Уже на подходе к руинам Данилов внимательно присмотрелся к грудам битого кирпича, и что-то в его сознании щелкнуло. Словно молния полыхнула, и Николай вдруг увидел картинку из далекой, совсем другой жизни.
Он маленький…
Сяо еще живой…
Дядя Чен, такой спокойный и рассудительный.
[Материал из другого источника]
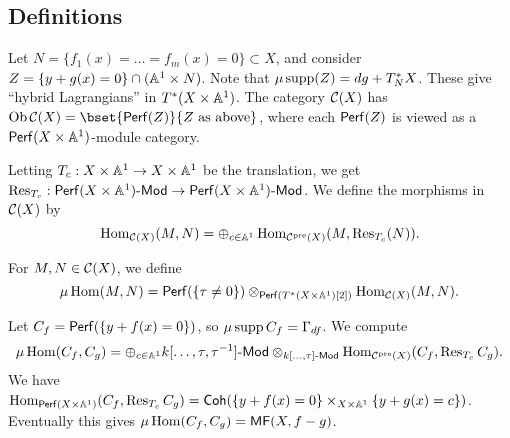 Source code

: \documentclass{article}
\begin{document}
\subsection{Definitions}

Let $N = \{ f_1(x) = \dots = f_m(x) = 0 \} \subset X$, and consider $Z = \{y + g(x) = 0\} \cap (\AA^1 \times N)$.
Note that $\mu\supp(Z) = dg + T^*_N X$.
These give ``hybrid Lagrangians'' in $T^*(X \times \AA^1)$.
The category $\Cc(X)$ has $\Ob \Cc(X) = \bset{\Perf(Z)}{Z \textrm{ as above}}$, where each $\Perf(Z)$ is viewed as a $\Perf(X \times \AA^1)$-module category.

Letting $T_c: X \times \AA^1 \to X \times \AA^1$ be the translation, we get $\Res_{T_c}: \Perf(X \times \AA^1)\dMod \to \Perf(X \times \AA^1)\dMod$.
We define the morphisms in $\Cc(X)$ by
\[
	\Hom_{\Cc(X)}(M, N) = \oplus_{c \in \AA^1} \Hom_{\Cc^\pre(X)}(M, \Res_{T_c}(N)).
\]

For $M, N \in \Cc(X)$, we define
\[
	\mu\Hom(M, N) = \Perf(\{\tau \neq 0\}) \otimes_{\Perf(T^*(X \times \AA^1)[2])} \Hom_{\Cc(X)}(M, N).
\]

\begin{ex}
	Let $C_f = \Perf(\{ y + f(x) = 0\})$, so $\mu\supp C_f = \Gamma_{df}$.
	We compute	
	\[
		\mu\Hom(C_f, C_g) = \oplus_{c \in \AA^1} k[\dots, \tau, \tau\inv]\dMod \otimes_{k[\dots, \tau]\dMod} \Hom_{\Cc^\pre(X)}(C_f, \Res_{T_c} C_g).
	\]
	We have $\Hom_{\Perf(X \times \AA^1)}(C_f, \Res_{T_c} C_g) = \Coh(\{y + f(x) = 0\} \times_{X \times \AA^1} \{y + g(x) = c\})$.
	Eventually this gives $\mu\Hom(C_f, C_g) = \MF(X, f - g)$.
\end{ex}
\end{document}
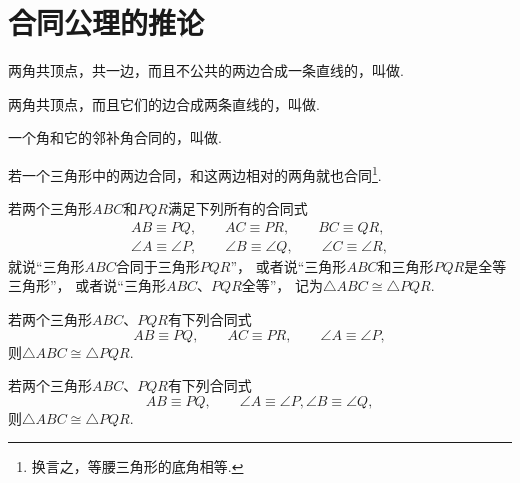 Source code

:\section{合同公理的推论}
\begin{definition}
两角共顶点，共一边，而且不公共的两边合成一条直线的，叫做.
\end{definition}
\begin{definition}
两角共顶点，而且它们的边合成两条直线的，叫做.
\end{definition}
\begin{definition}
一个角和它的邻补角合同的，叫做.
\end{definition}

\begin{theorem}\label{theorem:欧氏几何.定理11}
若一个三角形中的两边合同，和这两边相对的两角就也合同\footnote{%
换言之，等腰三角形的底角相等.
}.
\end{theorem}

\begin{definition}
若两个三角形\(ABC\)和\(PQR\)满足下列所有的合同式
\begin{equation*}
\begin{split}
AB \equiv PQ, \qquad
AC \equiv PR, \qquad
BC \equiv QR, \\
\angle A \equiv \angle P, \qquad
\angle B \equiv \angle Q, \qquad
\angle C \equiv \angle R,
\end{split}
\end{equation*}
就说“三角形\(ABC\)合同于三角形\(PQR\)”，
或者说“三角形\(ABC\)和三角形\(PQR\)是全等三角形”，
或者说“三角形\(ABC\)、\(PQR\)全等”，
记为\(\triangle ABC \cong \triangle PQR\).
\end{definition}

\begin{theorem}[三角形的合同定理1]\label{theorem:欧氏几何.定理12}
若两个三角形\(ABC\)、\(PQR\)有下列合同式
\begin{equation*}
AB \equiv PQ, \qquad
AC \equiv PR, \qquad
\angle A \equiv \angle P,
\end{equation*}
则\(\triangle ABC \cong \triangle PQR\).
\end{theorem}

\begin{theorem}[三角形的合同定理2]\label{theorem:欧氏几何.定理13}
若两个三角形\(ABC\)、\(PQR\)有下列合同式
\begin{equation*}
AB \equiv PQ, \qquad
\angle A \equiv \angle P,
\angle B \equiv \angle Q,
\end{equation*}
则\(\triangle ABC \cong \triangle PQR\).
\end{theorem}

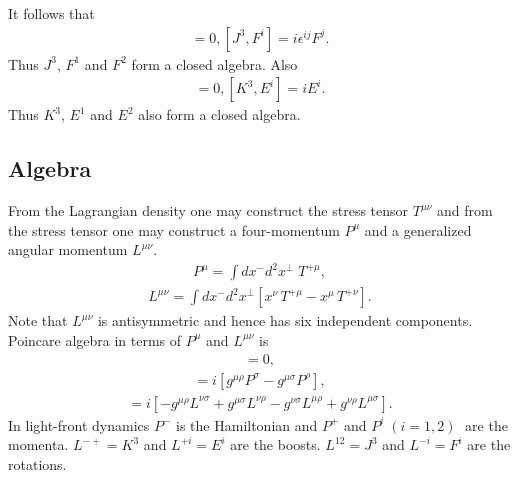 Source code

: \documentclass[12pt,a4paper]{report}
\begin{document}
It follows that
\begin{align}
    [ F^{1}, F^{2} ] = 0  , [J^{3},F^{i}] = i \epsilon^{ij} F^{j}  .
\end{align}
Thus $J^3$, $F^1$ and $F^2$ form a closed algebra. Also
\begin{align}
    [E^1,E^2]=0, [K^3,E^i] = i E^i.
\end{align}
Thus $K^3$, $E^1$ and $E^2$ also form a closed algebra.

\subsection{Algebra}
From the Lagrangian density one may construct the stress tensor $T^{\mu \nu}$ 
and from the
stress tensor one may construct a four-momentum $P^{\mu}$ and a generalized
angular momentum $L^{\mu \nu}$. \cite{Harindranath, Chang}
\begin{align}
P^{\mu} =  \int dx^{-} d^{2}x^{\perp} \; T^{+ \mu}  ,
\end{align}
 \begin{align}
 L^{\mu \nu} =  \int dx^{-} d^{2}x^{\perp} [ x^{\nu} \, T^{+\mu}
- x^{\mu} \, T^{+\nu} ]  . 
\end{align}
Note that $L^{\mu \nu}$ is antisymmetric and hence has six independent
components. 
Poincare algebra in terms of $P^{\mu}$ and $L^{\mu \nu}$ is 
\begin{align}
[ P^{\mu} , P^{\nu}] = 0  , 
\end{align}
\begin{align}
[ P^{\mu} , L^{\rho \sigma} ] = i [ g^{\mu \rho } P^{\sigma} 
- g^{\mu \sigma} P^{\rho}]  , 
\end{align}
\begin{align}
[ L^{\mu \nu} , L^{\rho \sigma}] = i [ - g^{\mu \rho} L^{\nu \sigma} +
g^{\mu \sigma} L^{\nu \rho}- g^{\nu \sigma} L^{\mu \rho} + g^{\nu \rho} L^{\mu
\sigma} ]  . 
\end{align}
\bigskip
In light-front dynamics $P^{-} $ is the Hamiltonian and $P^{+}$ and 
$P^{i} \; (i=1,2) \; $ 
\vspace{-0.3truecm}
are the momenta. $L^{-+} = K^{3}$ and $L^{+i} = E^{i}$  are
the boosts. $L^{12} = J^{3}$ and $L^{-i}= F^{i}$ are the rotations. 
\end{document}
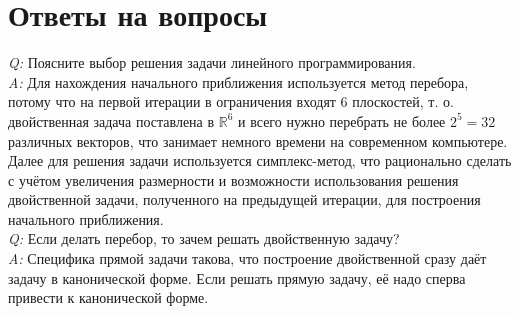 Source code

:\documentclass[main.tex]{subfiles}
\begin{document}
	\section{Ответы на вопросы}
	\emph{Q:} Поясните выбор решения задачи линейного программирования. \\
	\emph{A:} Для нахождения начального приближения используется метод перебора, потому что на первой итерации в ограничения входят 6 плоскостей, т. о. двойственная задача поставлена в $\mathds{R}^6$ и всего нужно перебрать не более $2^5=32$ различных векторов, что занимает немного времени на современном компьютере. Далее для решения задачи используется симплекс-метод, что рационально сделать с учётом увеличения размерности и возможности использования решения двойственной задачи, полученного на предыдущей итерации, для построения начального приближения.\\
	\emph{Q:} Если делать перебор, то зачем решать двойственную задачу?\\
	\emph{A:} Специфика прямой задачи такова, что построение двойственной сразу даёт задачу в канонической форме. Если решать прямую задачу, её надо сперва привести к канонической форме.
\end{document}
И рука Николая привычно потянулась к груди, где во внутреннем кармане лежал его счастливый талисман.
Спираль!
Там, далеко, очень далеко и в пространстве и во времени. На невысокой сопке среди приморской тайги. На камне, под которым он нашел свой заветный медный ножичек…
Точно! На граните, пупырем торчащем из земли, был такой же знак. Двойное колесо со сломанными спицами.
Потом, когда он занялся изучением истории народа Мо Хе, никогда ему не попадался такой символ. Ни на посуде, ни в украшениях. Нигде. Никогда. Николай совсем забыл про него. Ну мало ли что мальчишке привиделось… И вот теперь, на другом конце страны, у немецкого агента на шее и подмышкой… Странно.
— Разберемся, — сказал Данилов и вошел в разрушенную церковь, точнее в то, что от нее осталось.
Здесь было ветрено. Сквозняки гуляли. Николай подышал на ладони, потер их друг о друга, согрел и прикрыл ими уши. Постоял так немного и начал искать вход в подвал, в котором пытали Васю.
«Гады они все-таки. Настоящие гады».
Вход он отыскал достаточно быстро. К нему была протоптана довольно широкая дорожка. Видимо, ее протоптали сыскари, которые вели следственные действия на месте преступления. Дорожка привела его к деревянному щиту, сколоченному из горбыля. Щит прикрывал кирпичную арку — вход в церковное подземелье.
— Почему часового нет? — возмутился Данилов, но потом вспомнил, что сам же велел личный состав харьковского НКВД поднять по тревоге и все силы бросить на поиск немецкого шпиона.